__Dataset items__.
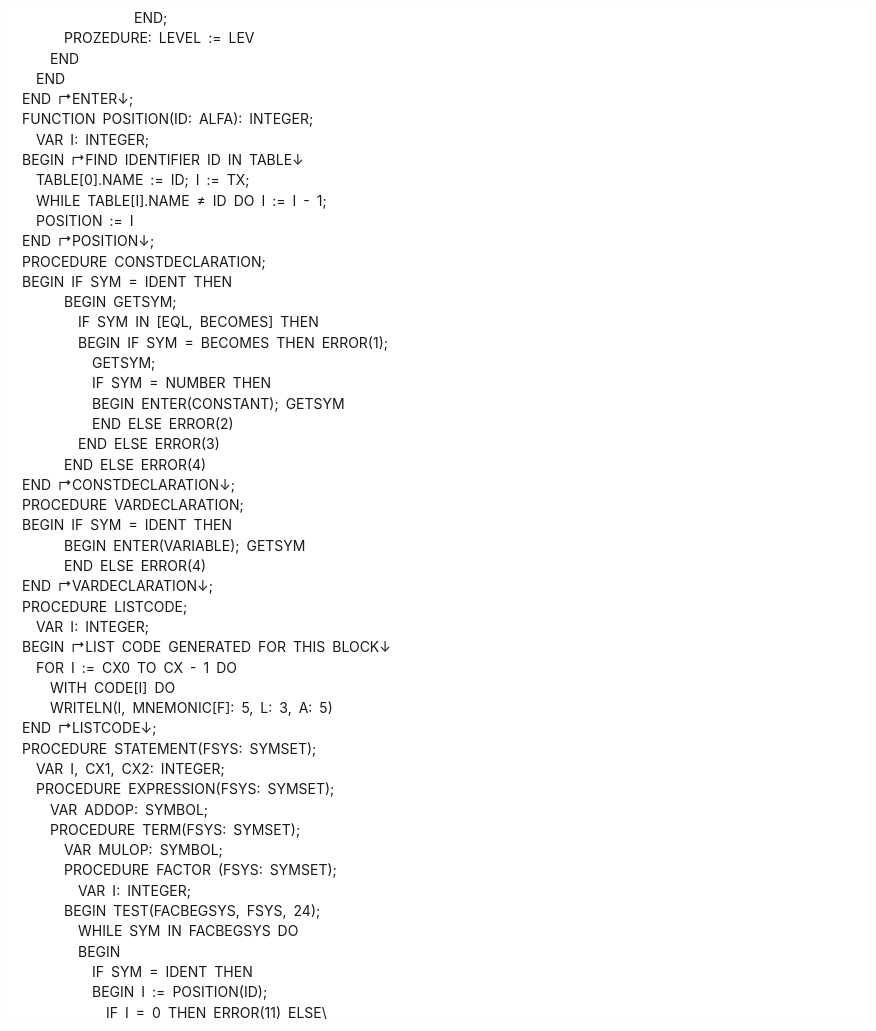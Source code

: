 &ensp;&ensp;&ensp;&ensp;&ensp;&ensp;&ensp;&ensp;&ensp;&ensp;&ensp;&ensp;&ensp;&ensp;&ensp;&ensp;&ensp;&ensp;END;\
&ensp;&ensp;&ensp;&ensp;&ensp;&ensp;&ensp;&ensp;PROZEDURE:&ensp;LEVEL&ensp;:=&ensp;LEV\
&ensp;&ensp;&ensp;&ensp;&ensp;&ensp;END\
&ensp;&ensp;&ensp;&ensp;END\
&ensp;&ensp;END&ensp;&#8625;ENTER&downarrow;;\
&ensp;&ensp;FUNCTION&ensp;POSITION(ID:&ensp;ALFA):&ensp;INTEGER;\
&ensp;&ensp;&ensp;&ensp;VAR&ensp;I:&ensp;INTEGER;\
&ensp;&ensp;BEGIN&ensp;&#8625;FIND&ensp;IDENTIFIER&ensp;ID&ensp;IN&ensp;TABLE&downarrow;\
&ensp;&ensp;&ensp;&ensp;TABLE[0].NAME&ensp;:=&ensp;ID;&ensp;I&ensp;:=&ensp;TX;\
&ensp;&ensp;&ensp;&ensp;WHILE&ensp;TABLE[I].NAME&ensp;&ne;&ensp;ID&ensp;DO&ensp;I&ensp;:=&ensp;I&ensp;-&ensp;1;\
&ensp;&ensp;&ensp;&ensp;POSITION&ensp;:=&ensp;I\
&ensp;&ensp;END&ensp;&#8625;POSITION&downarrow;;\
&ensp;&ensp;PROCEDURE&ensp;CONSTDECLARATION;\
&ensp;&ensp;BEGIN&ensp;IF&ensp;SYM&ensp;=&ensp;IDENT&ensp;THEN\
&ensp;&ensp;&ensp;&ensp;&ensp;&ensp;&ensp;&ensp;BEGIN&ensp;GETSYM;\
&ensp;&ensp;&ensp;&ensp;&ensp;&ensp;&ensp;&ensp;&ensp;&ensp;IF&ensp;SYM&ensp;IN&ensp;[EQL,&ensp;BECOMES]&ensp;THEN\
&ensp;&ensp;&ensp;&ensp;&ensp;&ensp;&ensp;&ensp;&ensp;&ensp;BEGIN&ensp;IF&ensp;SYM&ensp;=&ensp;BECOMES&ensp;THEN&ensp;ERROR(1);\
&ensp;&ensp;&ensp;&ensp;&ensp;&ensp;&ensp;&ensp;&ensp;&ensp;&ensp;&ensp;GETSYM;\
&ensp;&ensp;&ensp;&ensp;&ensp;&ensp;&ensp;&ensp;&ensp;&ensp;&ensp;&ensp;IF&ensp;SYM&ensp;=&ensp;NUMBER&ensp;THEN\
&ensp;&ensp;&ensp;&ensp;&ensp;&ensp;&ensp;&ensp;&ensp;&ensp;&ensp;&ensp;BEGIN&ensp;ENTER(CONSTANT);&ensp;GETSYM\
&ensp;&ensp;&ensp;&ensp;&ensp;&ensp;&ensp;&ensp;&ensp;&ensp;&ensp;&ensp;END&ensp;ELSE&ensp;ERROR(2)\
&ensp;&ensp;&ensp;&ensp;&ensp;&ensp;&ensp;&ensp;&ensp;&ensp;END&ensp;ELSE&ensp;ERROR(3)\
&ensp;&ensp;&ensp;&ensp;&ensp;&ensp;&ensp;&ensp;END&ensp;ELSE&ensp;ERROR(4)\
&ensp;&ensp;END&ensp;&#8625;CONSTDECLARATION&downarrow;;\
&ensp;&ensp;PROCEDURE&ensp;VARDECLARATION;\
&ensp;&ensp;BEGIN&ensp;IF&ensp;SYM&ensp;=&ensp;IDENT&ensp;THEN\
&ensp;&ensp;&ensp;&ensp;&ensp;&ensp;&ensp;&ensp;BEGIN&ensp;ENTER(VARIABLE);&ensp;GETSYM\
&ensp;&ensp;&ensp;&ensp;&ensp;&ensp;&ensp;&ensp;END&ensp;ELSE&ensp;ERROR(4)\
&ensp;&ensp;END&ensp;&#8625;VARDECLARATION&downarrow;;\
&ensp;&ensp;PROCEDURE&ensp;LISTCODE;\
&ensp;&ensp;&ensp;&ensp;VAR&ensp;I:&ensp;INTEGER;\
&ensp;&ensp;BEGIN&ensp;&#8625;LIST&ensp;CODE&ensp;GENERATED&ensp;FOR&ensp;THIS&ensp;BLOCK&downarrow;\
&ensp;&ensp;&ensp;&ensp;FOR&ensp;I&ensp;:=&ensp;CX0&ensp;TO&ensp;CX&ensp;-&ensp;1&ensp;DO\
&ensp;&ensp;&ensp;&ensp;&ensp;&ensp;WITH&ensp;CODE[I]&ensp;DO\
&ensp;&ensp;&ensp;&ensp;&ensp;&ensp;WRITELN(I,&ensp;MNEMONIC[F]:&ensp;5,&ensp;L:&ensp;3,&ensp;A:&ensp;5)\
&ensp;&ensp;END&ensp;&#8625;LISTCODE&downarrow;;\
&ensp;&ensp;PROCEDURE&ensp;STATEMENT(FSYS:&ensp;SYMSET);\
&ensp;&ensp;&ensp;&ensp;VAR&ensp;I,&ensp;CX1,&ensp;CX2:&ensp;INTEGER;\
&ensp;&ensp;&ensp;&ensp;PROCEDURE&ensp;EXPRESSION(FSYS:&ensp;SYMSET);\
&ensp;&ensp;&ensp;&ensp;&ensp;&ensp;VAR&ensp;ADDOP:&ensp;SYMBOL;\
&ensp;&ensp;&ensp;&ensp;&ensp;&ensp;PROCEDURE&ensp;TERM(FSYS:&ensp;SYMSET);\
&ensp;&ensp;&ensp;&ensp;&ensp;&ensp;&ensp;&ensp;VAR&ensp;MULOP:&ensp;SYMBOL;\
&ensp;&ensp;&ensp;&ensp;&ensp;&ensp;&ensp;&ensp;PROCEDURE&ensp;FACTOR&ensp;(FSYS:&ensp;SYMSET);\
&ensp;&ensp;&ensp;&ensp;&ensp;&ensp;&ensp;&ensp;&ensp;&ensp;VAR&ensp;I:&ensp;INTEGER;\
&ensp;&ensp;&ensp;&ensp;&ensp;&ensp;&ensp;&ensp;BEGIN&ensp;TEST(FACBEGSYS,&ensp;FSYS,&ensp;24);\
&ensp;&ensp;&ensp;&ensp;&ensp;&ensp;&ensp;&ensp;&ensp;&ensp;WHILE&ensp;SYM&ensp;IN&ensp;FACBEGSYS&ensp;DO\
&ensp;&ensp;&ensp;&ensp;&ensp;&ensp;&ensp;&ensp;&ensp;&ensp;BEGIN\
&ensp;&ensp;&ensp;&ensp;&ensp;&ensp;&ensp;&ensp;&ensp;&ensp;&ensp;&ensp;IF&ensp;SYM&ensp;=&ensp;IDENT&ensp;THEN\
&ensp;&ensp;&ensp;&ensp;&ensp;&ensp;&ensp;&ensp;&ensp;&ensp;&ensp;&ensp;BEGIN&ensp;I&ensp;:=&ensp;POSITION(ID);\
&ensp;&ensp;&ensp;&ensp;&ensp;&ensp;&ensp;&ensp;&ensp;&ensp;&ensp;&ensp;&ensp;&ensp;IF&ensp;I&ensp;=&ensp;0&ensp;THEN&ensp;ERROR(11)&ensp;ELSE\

==

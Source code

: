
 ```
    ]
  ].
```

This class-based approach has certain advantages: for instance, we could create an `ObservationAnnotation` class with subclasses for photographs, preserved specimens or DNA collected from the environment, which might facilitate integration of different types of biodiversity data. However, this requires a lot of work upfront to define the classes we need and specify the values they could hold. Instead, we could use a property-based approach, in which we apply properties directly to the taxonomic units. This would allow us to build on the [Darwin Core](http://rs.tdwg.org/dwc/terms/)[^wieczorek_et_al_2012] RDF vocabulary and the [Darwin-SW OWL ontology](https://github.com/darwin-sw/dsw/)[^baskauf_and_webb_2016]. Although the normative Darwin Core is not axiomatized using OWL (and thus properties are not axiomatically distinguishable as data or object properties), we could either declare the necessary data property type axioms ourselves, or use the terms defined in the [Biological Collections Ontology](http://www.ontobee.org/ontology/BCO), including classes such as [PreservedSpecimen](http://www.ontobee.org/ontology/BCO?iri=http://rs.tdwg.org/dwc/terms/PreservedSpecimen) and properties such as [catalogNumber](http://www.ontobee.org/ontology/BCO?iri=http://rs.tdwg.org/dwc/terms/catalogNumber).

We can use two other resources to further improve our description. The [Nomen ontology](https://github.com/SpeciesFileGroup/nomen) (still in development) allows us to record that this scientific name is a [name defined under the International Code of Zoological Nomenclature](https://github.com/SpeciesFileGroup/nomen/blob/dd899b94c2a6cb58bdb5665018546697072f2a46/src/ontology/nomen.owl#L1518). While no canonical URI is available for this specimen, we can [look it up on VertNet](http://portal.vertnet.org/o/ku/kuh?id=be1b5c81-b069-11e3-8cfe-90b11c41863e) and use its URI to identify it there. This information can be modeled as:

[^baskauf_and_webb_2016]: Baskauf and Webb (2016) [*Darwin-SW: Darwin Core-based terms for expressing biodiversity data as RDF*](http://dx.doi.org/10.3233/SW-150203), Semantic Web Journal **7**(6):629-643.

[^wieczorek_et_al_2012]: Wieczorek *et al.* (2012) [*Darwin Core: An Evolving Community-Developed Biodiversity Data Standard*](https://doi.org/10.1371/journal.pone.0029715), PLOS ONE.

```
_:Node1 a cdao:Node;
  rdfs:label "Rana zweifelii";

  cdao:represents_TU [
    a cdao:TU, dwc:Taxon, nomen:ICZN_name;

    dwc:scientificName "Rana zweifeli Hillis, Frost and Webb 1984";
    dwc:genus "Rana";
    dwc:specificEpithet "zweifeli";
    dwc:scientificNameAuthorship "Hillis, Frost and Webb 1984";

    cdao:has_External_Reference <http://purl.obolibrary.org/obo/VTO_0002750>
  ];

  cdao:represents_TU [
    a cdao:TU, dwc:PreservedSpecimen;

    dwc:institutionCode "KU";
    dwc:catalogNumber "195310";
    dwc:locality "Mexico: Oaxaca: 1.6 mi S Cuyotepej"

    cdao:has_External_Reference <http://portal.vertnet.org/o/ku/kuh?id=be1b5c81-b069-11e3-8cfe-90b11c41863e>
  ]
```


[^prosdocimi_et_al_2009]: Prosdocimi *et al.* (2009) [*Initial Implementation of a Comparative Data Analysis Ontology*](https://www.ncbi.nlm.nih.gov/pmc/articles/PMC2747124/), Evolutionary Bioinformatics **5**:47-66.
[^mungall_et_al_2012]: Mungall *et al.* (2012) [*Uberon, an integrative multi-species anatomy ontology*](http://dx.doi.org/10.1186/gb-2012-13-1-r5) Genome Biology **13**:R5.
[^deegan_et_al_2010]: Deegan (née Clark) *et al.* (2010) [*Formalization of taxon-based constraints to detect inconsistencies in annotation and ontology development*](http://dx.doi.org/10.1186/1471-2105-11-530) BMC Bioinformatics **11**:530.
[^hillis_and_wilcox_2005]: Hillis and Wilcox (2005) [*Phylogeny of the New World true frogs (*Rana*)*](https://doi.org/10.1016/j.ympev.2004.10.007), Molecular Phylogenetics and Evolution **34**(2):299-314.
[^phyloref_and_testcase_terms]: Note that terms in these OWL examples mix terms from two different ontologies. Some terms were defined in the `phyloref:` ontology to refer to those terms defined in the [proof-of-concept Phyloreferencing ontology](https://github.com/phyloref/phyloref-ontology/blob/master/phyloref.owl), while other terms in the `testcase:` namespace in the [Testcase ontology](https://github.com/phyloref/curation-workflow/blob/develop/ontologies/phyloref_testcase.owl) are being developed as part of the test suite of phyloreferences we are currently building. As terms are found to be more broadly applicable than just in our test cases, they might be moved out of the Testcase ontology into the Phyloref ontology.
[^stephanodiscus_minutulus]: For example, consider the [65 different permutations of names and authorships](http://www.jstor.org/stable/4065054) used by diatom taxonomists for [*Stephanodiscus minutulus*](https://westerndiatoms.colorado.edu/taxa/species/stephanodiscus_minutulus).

__Prompt__. Check every line of the data, and copy the ones that contain "PreservedSpecimen".

__Response for this exercise__.
This class-based approach has certain advantages: for instance, we could create an `ObservationAnnotation` class with subclasses for photographs, preserved specimens or DNA collected from the environment, which might facilitate integration of different types of biodiversity data. However, this requires a lot of work upfront to define the classes we need and specify the values they could hold. Instead, we could use a property-based approach, in which we apply properties directly to the taxonomic units. This would allow us to build on the [Darwin Core](http://rs.tdwg.org/dwc/terms/)[^wieczorek_et_al_2012] RDF vocabulary and the [Darwin-SW OWL ontology](https://github.com/darwin-sw/dsw/)[^baskauf_and_webb_2016]. Although the normative Darwin Core is not axiomatized using OWL (and thus properties are not axiomatically distinguishable as data or object properties), we could either declare the necessary data property type axioms ourselves, or use the terms defined in the [Biological Collections Ontology](http://www.ontobee.org/ontology/BCO), including classes such as [PreservedSpecimen](http://www.ontobee.org/ontology/BCO?iri=http://rs.tdwg.org/dwc/terms/PreservedSpecimen) and properties such as [catalogNumber](http://www.ontobee.org/ontology/BCO?iri=http://rs.tdwg.org/dwc/terms/catalogNumber).
    a cdao:TU, dwc:PreservedSpecimen;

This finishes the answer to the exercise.